◆ BRIEF
Nothing but the lines from the one containing "Meanwhile, for LDE" through the end of the material should be restated, and each exactly.

%%

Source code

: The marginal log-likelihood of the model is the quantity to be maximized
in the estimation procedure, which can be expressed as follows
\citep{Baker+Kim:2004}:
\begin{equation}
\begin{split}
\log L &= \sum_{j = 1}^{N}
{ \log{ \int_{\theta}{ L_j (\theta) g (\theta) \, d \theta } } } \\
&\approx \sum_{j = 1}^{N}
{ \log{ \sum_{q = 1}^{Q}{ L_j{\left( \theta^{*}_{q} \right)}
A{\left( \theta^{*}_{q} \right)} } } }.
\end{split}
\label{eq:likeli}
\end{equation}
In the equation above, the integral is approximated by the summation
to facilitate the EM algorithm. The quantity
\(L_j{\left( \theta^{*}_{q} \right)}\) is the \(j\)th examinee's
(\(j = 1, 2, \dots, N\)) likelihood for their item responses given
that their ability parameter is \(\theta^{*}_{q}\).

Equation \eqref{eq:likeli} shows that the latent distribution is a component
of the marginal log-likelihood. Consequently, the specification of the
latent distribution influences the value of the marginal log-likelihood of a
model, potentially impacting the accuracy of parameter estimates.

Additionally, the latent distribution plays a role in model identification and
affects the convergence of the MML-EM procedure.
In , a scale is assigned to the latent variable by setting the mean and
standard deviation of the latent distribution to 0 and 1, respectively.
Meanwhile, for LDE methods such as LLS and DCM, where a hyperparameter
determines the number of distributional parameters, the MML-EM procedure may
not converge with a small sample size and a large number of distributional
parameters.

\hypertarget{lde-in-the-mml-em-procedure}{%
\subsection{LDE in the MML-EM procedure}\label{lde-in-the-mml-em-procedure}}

%%

◆ EXERCISE ANSWER
Meanwhile, for LDE methods such as LLS and DCM, where a hyperparameter
determines the number of distributional parameters, the MML-EM procedure may
not converge with a small sample size and a large number of distributional
parameters.

\hypertarget{lde-in-the-mml-em-procedure}{%
\subsection{LDE in the MML-EM procedure}\label{lde-in-the-mml-em-procedure}}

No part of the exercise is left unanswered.